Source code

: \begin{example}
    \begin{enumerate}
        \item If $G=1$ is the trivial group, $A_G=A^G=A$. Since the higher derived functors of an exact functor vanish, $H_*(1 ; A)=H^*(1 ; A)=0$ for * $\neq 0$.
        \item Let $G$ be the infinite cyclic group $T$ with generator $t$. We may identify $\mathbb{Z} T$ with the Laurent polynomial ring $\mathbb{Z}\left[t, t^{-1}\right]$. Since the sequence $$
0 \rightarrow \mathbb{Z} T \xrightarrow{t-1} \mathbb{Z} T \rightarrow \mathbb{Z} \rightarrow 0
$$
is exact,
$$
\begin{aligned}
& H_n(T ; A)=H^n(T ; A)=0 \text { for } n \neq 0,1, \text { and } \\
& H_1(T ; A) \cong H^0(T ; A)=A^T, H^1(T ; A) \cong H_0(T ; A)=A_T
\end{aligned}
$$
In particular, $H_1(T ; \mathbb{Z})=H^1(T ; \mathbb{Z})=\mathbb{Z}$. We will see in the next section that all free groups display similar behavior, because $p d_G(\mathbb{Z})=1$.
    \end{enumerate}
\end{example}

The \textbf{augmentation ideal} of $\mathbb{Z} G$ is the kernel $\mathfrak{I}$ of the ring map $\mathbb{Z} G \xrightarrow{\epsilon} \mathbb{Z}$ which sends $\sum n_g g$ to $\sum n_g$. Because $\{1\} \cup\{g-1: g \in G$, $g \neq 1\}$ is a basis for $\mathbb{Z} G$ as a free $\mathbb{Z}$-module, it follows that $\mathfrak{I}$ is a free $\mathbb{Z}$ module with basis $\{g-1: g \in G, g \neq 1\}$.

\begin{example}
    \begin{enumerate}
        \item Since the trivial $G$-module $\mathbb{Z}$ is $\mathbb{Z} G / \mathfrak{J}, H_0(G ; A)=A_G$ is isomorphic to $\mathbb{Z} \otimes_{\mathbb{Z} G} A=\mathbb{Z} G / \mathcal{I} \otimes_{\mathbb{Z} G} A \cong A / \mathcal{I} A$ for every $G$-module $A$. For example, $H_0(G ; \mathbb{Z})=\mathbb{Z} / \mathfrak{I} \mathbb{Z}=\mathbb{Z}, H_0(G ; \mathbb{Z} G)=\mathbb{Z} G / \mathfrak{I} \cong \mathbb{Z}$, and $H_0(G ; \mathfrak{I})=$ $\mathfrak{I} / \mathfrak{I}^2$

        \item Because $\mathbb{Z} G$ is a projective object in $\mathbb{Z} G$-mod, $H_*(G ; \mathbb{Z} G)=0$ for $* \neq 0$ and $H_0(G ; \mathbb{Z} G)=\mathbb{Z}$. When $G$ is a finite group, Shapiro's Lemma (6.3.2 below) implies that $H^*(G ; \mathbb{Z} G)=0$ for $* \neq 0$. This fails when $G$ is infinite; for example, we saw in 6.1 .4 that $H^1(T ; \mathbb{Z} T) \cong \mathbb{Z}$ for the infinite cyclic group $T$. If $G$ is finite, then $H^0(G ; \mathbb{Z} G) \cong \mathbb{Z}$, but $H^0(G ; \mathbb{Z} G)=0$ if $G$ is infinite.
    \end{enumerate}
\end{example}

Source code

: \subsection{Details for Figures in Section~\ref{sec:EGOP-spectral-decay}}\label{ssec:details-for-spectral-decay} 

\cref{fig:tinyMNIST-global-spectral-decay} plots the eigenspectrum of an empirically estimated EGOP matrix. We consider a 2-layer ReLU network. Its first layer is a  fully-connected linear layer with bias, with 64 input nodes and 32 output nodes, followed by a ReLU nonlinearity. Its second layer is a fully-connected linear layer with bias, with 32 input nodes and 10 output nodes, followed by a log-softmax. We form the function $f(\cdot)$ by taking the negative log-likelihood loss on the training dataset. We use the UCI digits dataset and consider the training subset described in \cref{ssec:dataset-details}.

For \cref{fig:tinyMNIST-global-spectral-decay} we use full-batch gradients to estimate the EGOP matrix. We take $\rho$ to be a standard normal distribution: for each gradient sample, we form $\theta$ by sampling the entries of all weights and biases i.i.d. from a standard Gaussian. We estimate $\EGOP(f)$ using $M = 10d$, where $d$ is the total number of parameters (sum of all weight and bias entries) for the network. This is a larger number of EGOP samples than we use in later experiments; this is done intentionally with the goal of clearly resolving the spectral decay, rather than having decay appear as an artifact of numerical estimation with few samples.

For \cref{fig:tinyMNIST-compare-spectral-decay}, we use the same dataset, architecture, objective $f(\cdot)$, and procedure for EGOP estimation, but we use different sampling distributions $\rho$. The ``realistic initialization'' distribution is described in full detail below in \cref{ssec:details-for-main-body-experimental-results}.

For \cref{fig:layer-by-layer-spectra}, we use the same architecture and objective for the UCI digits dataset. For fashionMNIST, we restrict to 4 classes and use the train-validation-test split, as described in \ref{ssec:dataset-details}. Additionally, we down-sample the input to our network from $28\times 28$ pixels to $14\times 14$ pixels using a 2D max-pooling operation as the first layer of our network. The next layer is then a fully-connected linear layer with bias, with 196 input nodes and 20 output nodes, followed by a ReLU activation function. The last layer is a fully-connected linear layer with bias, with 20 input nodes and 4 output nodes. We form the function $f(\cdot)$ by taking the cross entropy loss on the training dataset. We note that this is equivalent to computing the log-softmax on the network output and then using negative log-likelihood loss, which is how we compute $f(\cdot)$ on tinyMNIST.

→ **Prompt**
In the listing above, locate the line containing "the sequence $$" and the line containing "Since the trivial". Transcribe those two lines and everything between them, exactly as written.

→ **Answer box**
        \item Let $G$ be the infinite cyclic group $T$ with generator $t$. We may identify $\mathbb{Z} T$ with the Laurent polynomial ring $\mathbb{Z}\left[t, t^{-1}\right]$. Since the sequence $$
0 \rightarrow \mathbb{Z} T \xrightarrow{t-1} \mathbb{Z} T \rightarrow \mathbb{Z} \rightarrow 0
$$
is exact,
$$
\begin{aligned}
& H_n(T ; A)=H^n(T ; A)=0 \text { for } n \neq 0,1, \text { and } \\
& H_1(T ; A) \cong H^0(T ; A)=A^T, H^1(T ; A) \cong H_0(T ; A)=A_T
\end{aligned}
$$
In particular, $H_1(T ; \mathbb{Z})=H^1(T ; \mathbb{Z})=\mathbb{Z}$. We will see in the next section that all free groups display similar behavior, because $p d_G(\mathbb{Z})=1$.
    \end{enumerate}
\end{example}

The \textbf{augmentation ideal} of $\mathbb{Z} G$ is the kernel $\mathfrak{I}$ of the ring map $\mathbb{Z} G \xrightarrow{\epsilon} \mathbb{Z}$ which sends $\sum n_g g$ to $\sum n_g$. Because $\{1\} \cup\{g-1: g \in G$, $g \neq 1\}$ is a basis for $\mathbb{Z} G$ as a free $\mathbb{Z}$-module, it follows that $\mathfrak{I}$ is a free $\mathbb{Z}$ module with basis $\{g-1: g \in G, g \neq 1\}$.

\begin{example}
    \begin{enumerate}
        \item Since the trivial $G$-module $\mathbb{Z}$ is $\mathbb{Z} G / \mathfrak{J}, H_0(G ; A)=A_G$ is isomorphic to $\mathbb{Z} \otimes_{\mathbb{Z} G} A=\mathbb{Z} G / \mathcal{I} \otimes_{\mathbb{Z} G} A \cong A / \mathcal{I} A$ for every $G$-module $A$. For example, $H_0(G ; \mathbb{Z})=\mathbb{Z} / \mathfrak{I} \mathbb{Z}=\mathbb{Z}, H_0(G ; \mathbb{Z} G)=\mathbb{Z} G / \mathfrak{I} \cong \mathbb{Z}$, and $H_0(G ; \mathfrak{I})=$ $\mathfrak{I} / \mathfrak{I}^2$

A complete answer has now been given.